India urges Pakistan to resume onion exports
- 7 January 2011
- From the section South Asia
India is trying to persuade Pakistan to resume exporting onions overland to curb soaring prices.
The matter has been taken up with the government of Pakistan, External Affairs Minister SM Krishna said.
Pakistan banned overland exports of onions to India on Tuesday with traders saying they feared shortages at home.
Last month, India abolished import taxes on onions after prices nearly tripled in a month.
"We have initiated talks and before not too long, we are hopeful we will find a solution to this, easing pressure within our country for onions," Mr Krishna told a press conference in Delhi.
Pakistan banned exports to India through the land route via the Attari-Wagah border crossing, although the sea route is still open.
Much of the trade, however, is by road and rail which are cheaper and quicker.
India's food inflation has risen for the fifth straight week this week to 18.32% - the highest in more than a year.
The price of onions, a key food staple for Indian families used in almost all dishes, has risen dramatically over the past month.
A kilogram which usually costs 20 rupees went up to 85 rupees ($1.87; £1.20) last month.
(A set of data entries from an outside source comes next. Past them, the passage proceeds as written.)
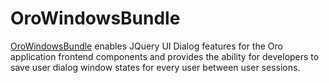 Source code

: <a id="bundle-docs-platform-windows-bundle"></a>

# OroWindowsBundle

<a href="https://github.com/oroinc/platform/tree/6.1/src/Oro/Bundle/WindowsBundle" target="_blank">OroWindowsBundle</a> enables JQuery UI Dialog features for the Oro application frontend components and provides the ability for developers to save user dialog window states for every user between user sessions.

<!-- Frontend -->
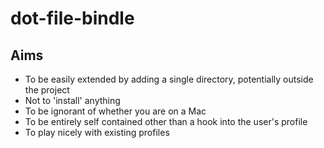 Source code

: dot-file-bindle
===============

Aims
----
* To be easily extended by adding a single directory, potentially outside the project
* Not to 'install' anything
* To be ignorant of whether you are on a Mac
* To be entirely self contained other than a hook into the user's profile
* To play nicely with existing profiles

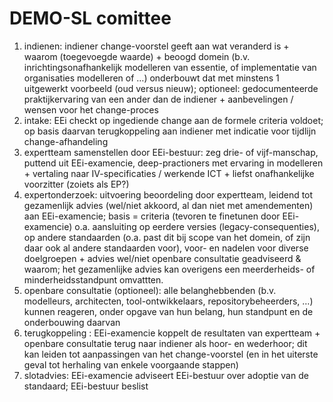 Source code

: # DEMO-SL comittee

1. indienen: indiener change-voorstel geeft aan wat veranderd is + waarom (toegevoegde waarde) + beoogd domein (b.v. inrichtingsonafhankelijk modelleren van essentie, of implementatie van organisaties modelleren of …) onderbouwt dat met minstens 1 uitgewerkt voorbeeld (oud versus nieuw); optioneel: gedocumenteerde praktijkervaring van een ander dan de indiener + aanbevelingen / wensen voor het change-proces
2. intake: EEi checkt op ingediende change aan de formele criteria voldoet; op basis daarvan terugkoppeling aan indiener met indicatie voor tijdlijn change-afhandeling
3. ⁠⁠expertteam samenstellen door EEi-bestuur: zeg drie- of vijf-manschap, puttend uit EEi-examencie, deep-practioners met ervaring in modelleren + vertaling naar IV-specificaties / werkende ICT + liefst onafhankelijke voorzitter (zoiets als EP?)
4. expertonderzoek: ⁠uitvoering beoordeling door expertteam, leidend tot gezamenlijk advies (wel/niet akkoord, al dan niet met amendementen) aan EEi-examencie; basis = criteria (tevoren te finetunen door EEi-examencie) o.a. aansluiting op eerdere versies (legacy-consequenties), op andere standaarden (o.a. past dit bij scope van het domein, of zijn daar ook al andere standaarden voor), voor- en nadelen voor diverse doelgroepen + advies wel/niet openbare consultatie geadviseerd & waarom; het gezamenlijke advies kan overigens een meerderheids- of minderheidsstandpunt omvattten.
5. ⁠openbare consultatie (optioneel): alle belanghebbenden (b.v. modelleurs, architecten, tool-ontwikkelaars, repositorybeheerders, …) kunnen reageren, onder opgave van hun belang, hun standpunt en de onderbouwing daarvan
6. ⁠terugkoppeling : EEi-examencie koppelt de resultaten van expertteam + openbare consultatie terug naar indiener als hoor- en wederhoor; dit kan leiden tot aanpassingen van het change-voorstel (en in het uiterste geval tot herhaling van enkele voorgaande stappen)
7. ⁠slotadvies: EEi-examencie adviseert EEi-bestuur over adoptie van de standaard; EEi-bestuur beslist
At present, it is 65 to 70 rupees a kilo.
The rise has been blamed on unusually heavy rains in the bulk-producing western states of Maharashtra and Gujarat and in southern states, as well as on hoarders and speculators.
Discontent over food inflation has been a major headache for the government.
High prices of essential commodities such as onions have previously sparked unrest and helped bring down the national government in 2004.